Kain Batik merupakan kebanggaan bangsa Indonesia yang mencerminkan khasanah budaya leluhur. Seperti kita ketahui, Batik Indonesia secara resmi diakui oleh UNESCO sebagai Budaya Tak Benda Warisan Manusia.

Dalam rangka mengenal Batik lebih dekat sebagai salah satu warisan budaya bangsa Indonesia, PT Bank Central Asia Tbk (BCA) melalui forum Kafe BCA VI mengupas nilai-nilai budaya yang terpendam di balik kemilau kain batik sebagai keunggulan komparatif yang dapat ditonjolkan dalam rangka meningkatkan daya saing pembatik di pasar domestik dan internasional.

Mengambil tema “Khasanah Batik Pesona Budaya”, Kafe BCA VI membahas kedalaman rasa, makna, jiwa, cinta, dan harmoni yang tertulis dalam kain Batik sebagai karya seni yang orisinal dan merupakan potret lika-liku sejarah dan perjalanan bangsa Indonesia dari masa ke masa. Sebagai kain peradaban, batik memiliki makna filosofis yang terkandung dalam setiap motif, desain, dan teknik pewarnaan yang melambangkan kearifan lokal bangsa Indonesia.

“Seperti kata pepatah, tak kenal maka tak sayang. Forum Kafe BCA VI ini kami gelar agar generasi muda dapat mengenal lebih dekat rekam jejak falsafah batik dari masa ke masa sehingga menghargai batik sebagai salah satu warisan budaya yang perlu kita bersama lestarikan,” ujar Presiden Direktur BCA Jahja Setiaatmadja.

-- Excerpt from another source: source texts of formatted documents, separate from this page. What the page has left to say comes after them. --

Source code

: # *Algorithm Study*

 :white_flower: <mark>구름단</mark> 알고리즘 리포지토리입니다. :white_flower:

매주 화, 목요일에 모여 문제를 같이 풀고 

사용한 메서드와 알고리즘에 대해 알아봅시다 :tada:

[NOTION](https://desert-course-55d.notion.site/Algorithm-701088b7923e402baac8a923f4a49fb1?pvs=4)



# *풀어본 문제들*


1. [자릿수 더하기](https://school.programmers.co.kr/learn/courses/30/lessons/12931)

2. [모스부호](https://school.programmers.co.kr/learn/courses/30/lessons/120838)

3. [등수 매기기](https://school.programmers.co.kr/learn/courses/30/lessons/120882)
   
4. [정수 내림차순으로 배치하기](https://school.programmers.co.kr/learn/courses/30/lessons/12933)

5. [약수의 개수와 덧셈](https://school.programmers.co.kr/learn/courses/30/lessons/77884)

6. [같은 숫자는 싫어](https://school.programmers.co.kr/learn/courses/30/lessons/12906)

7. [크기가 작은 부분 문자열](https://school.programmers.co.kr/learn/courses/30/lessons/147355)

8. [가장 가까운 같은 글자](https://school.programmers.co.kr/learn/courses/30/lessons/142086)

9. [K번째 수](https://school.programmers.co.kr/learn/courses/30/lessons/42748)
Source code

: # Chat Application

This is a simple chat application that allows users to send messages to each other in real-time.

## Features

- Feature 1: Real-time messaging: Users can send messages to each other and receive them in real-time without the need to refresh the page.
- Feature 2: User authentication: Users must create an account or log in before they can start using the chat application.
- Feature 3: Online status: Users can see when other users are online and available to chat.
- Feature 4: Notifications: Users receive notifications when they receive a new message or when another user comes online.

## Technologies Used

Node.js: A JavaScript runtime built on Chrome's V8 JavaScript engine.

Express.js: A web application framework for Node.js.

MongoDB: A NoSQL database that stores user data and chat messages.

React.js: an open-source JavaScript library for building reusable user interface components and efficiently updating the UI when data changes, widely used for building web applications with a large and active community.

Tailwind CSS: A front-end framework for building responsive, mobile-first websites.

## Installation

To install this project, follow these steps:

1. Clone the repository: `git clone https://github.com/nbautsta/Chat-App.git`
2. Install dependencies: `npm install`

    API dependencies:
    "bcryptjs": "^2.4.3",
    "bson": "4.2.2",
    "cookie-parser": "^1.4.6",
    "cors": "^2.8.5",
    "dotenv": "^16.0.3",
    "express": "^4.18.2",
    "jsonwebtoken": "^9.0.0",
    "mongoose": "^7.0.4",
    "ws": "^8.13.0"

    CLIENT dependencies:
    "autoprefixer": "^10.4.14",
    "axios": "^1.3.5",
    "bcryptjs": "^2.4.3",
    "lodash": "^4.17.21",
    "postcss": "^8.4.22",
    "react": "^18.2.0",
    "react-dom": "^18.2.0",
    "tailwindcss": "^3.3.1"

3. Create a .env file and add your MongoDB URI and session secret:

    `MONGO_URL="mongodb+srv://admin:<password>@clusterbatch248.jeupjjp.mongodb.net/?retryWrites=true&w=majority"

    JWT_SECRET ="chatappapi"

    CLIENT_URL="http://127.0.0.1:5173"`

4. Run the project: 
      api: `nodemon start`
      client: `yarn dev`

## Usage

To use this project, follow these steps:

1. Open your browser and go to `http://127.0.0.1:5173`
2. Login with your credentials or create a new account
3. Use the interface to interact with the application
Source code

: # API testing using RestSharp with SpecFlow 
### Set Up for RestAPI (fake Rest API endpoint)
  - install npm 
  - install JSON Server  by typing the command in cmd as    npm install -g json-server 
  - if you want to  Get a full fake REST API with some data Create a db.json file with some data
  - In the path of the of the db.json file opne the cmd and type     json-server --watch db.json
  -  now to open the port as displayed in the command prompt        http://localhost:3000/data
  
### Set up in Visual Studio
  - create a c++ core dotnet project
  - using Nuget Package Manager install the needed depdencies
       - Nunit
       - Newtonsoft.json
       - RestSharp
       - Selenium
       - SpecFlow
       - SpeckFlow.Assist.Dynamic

Aspek sosial budaya yang terangkum di balik sehelai kain batik menawarkan nilai tambah yang tinggi di pasar domestik maupun internasional. Nilai ekspor batik dan produk batik pada tahun 2015 mencapai US$ 178 juta atau meningkat 25,7% dibandingkan tahun sebelumnya. Pasar ekspor utama Batik Indonesia, antara lain Jepang, Amerika Serikat, dan Eropa.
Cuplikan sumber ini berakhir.